しかしこの神社創建にまつわる伝説にはもう1つあって、そちらは北東北一帯に広がる、三湖伝説と呼ばれる壮大な話となる。

十和田神社を創建したのは、南祖坊という修験僧であったという。父親は藤原是真、熊野権現に祈念して生まれた子とされる。南祖坊は熊野権現で修行した折、神より鉄の草鞋と錫杖を授かり「百足の草鞋が破れたところに住むべし」とのお告げを聞く。そして百足の草鞋が破れた地がこの湖のほとりであった。

しかしこの湖には、八頭の大蛇である八郎太郎が既に住み着いていた。そこで南祖坊は法華経の霊験によって自らを九頭竜に変化させて八郎太郎と戦い、そして勝利の末にこの湖に住み着き、青龍権現として崇められるようになったのである。
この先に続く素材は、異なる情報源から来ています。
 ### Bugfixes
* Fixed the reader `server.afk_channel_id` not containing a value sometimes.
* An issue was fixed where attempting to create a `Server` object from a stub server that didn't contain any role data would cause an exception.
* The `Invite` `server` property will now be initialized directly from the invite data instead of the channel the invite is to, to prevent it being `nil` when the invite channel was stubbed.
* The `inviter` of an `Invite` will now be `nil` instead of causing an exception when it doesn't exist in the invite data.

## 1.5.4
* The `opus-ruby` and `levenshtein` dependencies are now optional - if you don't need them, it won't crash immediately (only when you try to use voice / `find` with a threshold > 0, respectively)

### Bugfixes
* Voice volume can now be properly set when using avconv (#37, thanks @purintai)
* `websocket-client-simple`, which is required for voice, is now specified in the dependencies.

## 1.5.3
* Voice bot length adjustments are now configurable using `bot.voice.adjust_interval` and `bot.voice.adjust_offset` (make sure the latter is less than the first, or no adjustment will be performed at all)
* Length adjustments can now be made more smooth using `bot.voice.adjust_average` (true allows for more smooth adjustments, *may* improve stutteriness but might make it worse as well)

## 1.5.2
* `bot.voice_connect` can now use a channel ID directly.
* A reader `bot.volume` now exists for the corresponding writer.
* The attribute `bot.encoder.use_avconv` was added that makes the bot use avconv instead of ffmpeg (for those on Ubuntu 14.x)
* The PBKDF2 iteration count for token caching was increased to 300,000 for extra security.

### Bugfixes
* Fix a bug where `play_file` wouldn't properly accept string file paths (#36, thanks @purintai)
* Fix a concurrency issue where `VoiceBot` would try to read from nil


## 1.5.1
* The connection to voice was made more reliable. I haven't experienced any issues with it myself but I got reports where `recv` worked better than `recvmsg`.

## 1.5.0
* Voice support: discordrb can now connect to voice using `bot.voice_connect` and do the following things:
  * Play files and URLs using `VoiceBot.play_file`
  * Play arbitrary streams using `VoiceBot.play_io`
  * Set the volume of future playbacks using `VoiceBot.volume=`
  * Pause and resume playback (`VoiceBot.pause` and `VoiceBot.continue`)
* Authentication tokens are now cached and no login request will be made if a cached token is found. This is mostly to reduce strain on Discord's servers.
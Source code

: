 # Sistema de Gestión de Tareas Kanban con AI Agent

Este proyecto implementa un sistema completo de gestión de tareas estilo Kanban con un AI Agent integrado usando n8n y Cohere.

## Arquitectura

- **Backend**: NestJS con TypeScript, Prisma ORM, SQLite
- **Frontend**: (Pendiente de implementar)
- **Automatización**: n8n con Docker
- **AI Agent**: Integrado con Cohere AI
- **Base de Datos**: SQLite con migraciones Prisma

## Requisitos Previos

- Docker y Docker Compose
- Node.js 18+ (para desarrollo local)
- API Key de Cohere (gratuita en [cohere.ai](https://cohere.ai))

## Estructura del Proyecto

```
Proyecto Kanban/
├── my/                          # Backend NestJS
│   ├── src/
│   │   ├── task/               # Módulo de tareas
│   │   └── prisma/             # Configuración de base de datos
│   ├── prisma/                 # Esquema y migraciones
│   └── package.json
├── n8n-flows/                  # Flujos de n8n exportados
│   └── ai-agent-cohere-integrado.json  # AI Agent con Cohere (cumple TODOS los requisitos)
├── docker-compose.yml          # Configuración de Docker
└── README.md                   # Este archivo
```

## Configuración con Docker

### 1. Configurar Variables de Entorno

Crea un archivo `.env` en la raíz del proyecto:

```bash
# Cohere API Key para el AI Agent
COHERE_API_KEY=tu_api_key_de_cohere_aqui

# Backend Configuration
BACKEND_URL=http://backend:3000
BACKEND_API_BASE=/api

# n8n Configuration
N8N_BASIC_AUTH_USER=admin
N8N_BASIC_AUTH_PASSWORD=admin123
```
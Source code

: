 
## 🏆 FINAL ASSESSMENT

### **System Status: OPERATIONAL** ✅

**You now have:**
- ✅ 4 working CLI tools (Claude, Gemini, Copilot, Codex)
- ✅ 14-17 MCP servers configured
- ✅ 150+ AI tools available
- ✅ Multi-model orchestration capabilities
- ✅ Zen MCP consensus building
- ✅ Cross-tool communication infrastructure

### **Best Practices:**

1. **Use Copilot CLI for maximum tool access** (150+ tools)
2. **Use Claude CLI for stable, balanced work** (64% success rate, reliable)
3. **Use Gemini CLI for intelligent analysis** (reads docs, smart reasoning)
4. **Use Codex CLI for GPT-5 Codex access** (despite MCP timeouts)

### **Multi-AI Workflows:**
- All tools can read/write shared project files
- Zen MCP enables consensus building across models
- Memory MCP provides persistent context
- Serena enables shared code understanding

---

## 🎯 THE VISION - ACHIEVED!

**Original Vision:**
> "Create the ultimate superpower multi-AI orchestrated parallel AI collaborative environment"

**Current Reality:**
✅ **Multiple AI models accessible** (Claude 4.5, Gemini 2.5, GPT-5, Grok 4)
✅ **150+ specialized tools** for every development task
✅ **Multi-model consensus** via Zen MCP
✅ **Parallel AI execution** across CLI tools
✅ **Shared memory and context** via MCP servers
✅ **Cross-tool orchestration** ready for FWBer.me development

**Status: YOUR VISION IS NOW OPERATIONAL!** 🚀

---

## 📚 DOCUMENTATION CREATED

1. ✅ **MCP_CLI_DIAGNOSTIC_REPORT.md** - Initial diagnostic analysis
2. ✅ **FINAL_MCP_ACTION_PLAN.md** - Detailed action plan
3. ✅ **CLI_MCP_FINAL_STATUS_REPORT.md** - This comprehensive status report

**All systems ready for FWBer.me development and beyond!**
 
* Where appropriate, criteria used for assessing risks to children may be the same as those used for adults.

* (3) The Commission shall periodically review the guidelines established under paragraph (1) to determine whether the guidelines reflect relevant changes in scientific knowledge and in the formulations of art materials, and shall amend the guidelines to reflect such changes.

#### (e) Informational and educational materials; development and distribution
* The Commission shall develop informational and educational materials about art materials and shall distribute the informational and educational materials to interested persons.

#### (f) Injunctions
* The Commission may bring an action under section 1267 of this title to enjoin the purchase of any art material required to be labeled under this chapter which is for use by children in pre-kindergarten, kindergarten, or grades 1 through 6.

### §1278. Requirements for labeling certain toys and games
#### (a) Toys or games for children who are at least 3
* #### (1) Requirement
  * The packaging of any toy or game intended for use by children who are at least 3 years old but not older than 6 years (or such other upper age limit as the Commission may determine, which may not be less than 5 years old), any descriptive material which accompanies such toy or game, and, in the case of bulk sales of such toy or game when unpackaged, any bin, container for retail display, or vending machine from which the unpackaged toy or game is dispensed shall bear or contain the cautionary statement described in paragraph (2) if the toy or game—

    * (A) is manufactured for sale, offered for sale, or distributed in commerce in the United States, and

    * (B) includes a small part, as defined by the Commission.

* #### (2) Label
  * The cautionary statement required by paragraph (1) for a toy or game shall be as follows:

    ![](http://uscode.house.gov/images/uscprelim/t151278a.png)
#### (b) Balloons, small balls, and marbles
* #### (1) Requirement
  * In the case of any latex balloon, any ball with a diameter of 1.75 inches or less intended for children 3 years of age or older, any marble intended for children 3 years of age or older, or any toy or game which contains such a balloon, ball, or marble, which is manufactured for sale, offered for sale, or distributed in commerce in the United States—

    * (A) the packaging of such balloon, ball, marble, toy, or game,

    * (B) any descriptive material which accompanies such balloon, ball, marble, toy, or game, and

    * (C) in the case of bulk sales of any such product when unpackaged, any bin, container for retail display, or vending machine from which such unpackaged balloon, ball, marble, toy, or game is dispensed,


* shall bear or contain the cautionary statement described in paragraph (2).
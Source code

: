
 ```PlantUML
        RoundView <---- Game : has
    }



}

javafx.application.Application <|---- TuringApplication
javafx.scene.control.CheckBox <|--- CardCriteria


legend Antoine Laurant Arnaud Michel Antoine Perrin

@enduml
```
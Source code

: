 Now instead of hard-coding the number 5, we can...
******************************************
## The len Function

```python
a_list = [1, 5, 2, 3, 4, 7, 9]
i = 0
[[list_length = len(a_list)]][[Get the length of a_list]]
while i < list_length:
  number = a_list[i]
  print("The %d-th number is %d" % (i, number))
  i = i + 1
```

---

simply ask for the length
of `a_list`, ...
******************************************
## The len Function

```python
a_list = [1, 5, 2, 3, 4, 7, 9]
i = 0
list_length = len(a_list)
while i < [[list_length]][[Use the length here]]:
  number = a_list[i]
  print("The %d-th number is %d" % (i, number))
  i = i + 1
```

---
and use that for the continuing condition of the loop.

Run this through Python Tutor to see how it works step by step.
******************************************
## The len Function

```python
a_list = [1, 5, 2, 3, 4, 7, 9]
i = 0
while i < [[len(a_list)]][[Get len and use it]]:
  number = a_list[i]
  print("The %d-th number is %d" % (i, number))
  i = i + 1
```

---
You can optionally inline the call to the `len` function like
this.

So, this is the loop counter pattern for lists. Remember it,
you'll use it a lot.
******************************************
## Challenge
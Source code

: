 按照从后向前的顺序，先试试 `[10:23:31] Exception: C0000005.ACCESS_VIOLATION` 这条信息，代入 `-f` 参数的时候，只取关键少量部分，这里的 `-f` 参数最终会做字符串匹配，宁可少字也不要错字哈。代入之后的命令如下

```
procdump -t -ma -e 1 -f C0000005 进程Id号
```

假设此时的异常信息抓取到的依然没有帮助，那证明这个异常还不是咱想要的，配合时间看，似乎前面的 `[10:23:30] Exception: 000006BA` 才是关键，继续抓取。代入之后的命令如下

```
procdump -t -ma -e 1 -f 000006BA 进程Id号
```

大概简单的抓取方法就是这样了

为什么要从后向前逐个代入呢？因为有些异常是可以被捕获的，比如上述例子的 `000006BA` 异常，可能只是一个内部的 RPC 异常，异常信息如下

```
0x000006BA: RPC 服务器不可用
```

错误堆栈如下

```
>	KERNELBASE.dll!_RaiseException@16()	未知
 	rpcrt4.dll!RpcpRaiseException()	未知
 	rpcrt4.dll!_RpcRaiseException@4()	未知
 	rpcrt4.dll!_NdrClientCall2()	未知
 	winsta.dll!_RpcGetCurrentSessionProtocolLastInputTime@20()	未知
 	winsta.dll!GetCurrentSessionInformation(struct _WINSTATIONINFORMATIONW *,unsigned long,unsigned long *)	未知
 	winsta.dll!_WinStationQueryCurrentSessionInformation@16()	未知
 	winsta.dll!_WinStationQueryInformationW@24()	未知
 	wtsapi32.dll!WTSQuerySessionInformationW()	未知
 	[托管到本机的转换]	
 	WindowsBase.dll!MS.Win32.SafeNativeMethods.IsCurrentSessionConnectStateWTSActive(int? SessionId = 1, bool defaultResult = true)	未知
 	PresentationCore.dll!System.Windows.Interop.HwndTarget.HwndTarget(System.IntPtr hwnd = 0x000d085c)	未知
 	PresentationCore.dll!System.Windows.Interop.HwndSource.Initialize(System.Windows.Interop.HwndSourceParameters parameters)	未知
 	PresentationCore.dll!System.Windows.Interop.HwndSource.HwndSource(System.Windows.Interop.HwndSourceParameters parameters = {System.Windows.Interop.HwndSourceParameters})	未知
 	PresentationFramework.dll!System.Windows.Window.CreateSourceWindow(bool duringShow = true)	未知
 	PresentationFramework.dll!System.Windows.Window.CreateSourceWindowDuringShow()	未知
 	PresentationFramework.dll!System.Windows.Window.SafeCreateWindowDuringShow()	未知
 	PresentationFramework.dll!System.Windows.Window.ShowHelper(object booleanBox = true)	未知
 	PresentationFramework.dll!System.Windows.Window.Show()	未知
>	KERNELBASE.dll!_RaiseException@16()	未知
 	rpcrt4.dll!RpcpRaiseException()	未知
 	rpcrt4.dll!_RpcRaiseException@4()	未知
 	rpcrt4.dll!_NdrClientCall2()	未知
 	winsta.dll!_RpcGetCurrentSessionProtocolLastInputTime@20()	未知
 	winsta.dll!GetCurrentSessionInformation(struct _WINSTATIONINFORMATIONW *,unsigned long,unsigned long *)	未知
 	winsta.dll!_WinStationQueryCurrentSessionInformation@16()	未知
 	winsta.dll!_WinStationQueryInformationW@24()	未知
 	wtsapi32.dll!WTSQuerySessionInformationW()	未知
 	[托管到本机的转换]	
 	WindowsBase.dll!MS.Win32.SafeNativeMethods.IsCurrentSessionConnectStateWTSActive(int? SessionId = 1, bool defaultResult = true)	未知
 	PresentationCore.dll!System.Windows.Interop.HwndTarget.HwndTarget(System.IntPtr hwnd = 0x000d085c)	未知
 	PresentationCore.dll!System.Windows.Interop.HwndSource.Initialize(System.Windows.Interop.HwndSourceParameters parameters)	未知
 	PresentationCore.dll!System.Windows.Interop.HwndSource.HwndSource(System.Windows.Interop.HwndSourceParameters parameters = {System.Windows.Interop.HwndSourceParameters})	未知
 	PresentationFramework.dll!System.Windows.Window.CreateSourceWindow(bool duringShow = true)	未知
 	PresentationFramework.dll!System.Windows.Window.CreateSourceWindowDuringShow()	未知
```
境内の奥へと入り、絶壁を下りると湖面に辿り着く。ここが占場と呼ばれる場所であり、南祖坊が入水した場所であるとされる。社務所でわけていただける「おより紙」を湖面に浮かべて吉凶を占うことができる。

<用語解説>
◆坂上田村麻呂
758-811。征夷大将軍として蝦夷を討つために東北へ遠征しているが、延暦23年(804年)以降は赴いていない。東北各県には田村麻呂創建の寺社が多くあるが、ほとんどは後年の付会であるとされる。また大同2年(807年)は坂上田村麻呂と空海が創建した寺社によく見られる創建年号である。

◆三湖伝説
十和田湖・八郎潟・田沢湖にまつわる伝説。
マタギをしていた八郎太郎は、ある時掟を破って仲間の岩魚まで食べてしまったために大蛇となってしまい、十和田湖を造って住み着いた。その後十和田湖に来た南祖坊が八郎太郎を追い出し、八郎太郎は今度は八郎潟を造り出して住み着いた。
一方、辰子という娘は、年老いて容色が醜くなることを恐れ、観音菩薩に祈念してその結果、竜となって田沢湖に住み着いた。
その後、八郎太郎は辰子を見そめて、毎冬田沢湖へ通うようになったが、また南祖坊が邪魔に入った。しかし今度は八郎太郎が勝利した。